▶ What needs to be done
A faithful transcript of all the lines below, with no pictures, is the goal here.

▶ Data
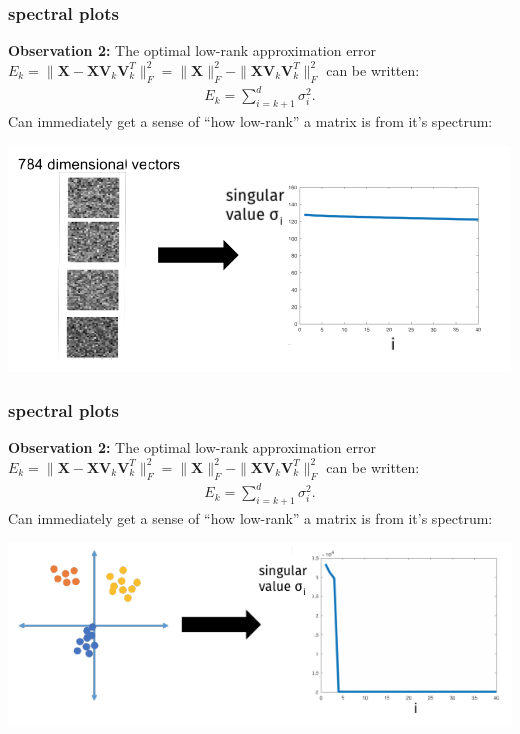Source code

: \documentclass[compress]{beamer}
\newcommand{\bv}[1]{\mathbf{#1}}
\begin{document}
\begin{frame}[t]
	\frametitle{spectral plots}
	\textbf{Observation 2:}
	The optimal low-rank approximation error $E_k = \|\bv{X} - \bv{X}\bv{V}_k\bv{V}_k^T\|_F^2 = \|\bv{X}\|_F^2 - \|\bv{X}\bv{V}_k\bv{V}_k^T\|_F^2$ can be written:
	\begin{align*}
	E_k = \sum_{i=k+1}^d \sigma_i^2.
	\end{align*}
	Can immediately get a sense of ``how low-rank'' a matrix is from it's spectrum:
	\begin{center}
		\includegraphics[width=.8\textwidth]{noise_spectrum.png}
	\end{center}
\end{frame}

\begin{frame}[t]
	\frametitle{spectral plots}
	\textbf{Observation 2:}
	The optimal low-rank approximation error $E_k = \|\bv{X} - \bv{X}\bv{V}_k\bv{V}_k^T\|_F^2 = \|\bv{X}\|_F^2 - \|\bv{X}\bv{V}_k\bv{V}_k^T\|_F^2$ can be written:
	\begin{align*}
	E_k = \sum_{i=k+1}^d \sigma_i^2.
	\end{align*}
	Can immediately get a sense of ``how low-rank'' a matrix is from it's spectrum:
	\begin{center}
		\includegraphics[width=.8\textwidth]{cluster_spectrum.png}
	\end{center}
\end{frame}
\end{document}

▶ Output below
Source code

: \documentclass[compress]{beamer}
\newcommand{\bv}[1]{\mathbf{#1}}
\begin{document}
\begin{frame}[t]
	\frametitle{spectral plots}
	\textbf{Observation 2:}
	The optimal low-rank approximation error $E_k = \|\bv{X} - \bv{X}\bv{V}_k\bv{V}_k^T\|_F^2 = \|\bv{X}\|_F^2 - \|\bv{X}\bv{V}_k\bv{V}_k^T\|_F^2$ can be written:
	\begin{align*}
	E_k = \sum_{i=k+1}^d \sigma_i^2.
	\end{align*}
	Can immediately get a sense of ``how low-rank'' a matrix is from it's spectrum:
	\begin{center}
		\includegraphics[width=.8\textwidth]{noise_spectrum.png}
	\end{center}
\end{frame}

\begin{frame}[t]
	\frametitle{spectral plots}
	\textbf{Observation 2:}
	The optimal low-rank approximation error $E_k = \|\bv{X} - \bv{X}\bv{V}_k\bv{V}_k^T\|_F^2 = \|\bv{X}\|_F^2 - \|\bv{X}\bv{V}_k\bv{V}_k^T\|_F^2$ can be written:
	\begin{align*}
	E_k = \sum_{i=k+1}^d \sigma_i^2.
	\end{align*}
	Can immediately get a sense of ``how low-rank'' a matrix is from it's spectrum:
	\begin{center}
		\includegraphics[width=.8\textwidth]{cluster_spectrum.png}
	\end{center}
\end{frame}
\end{document}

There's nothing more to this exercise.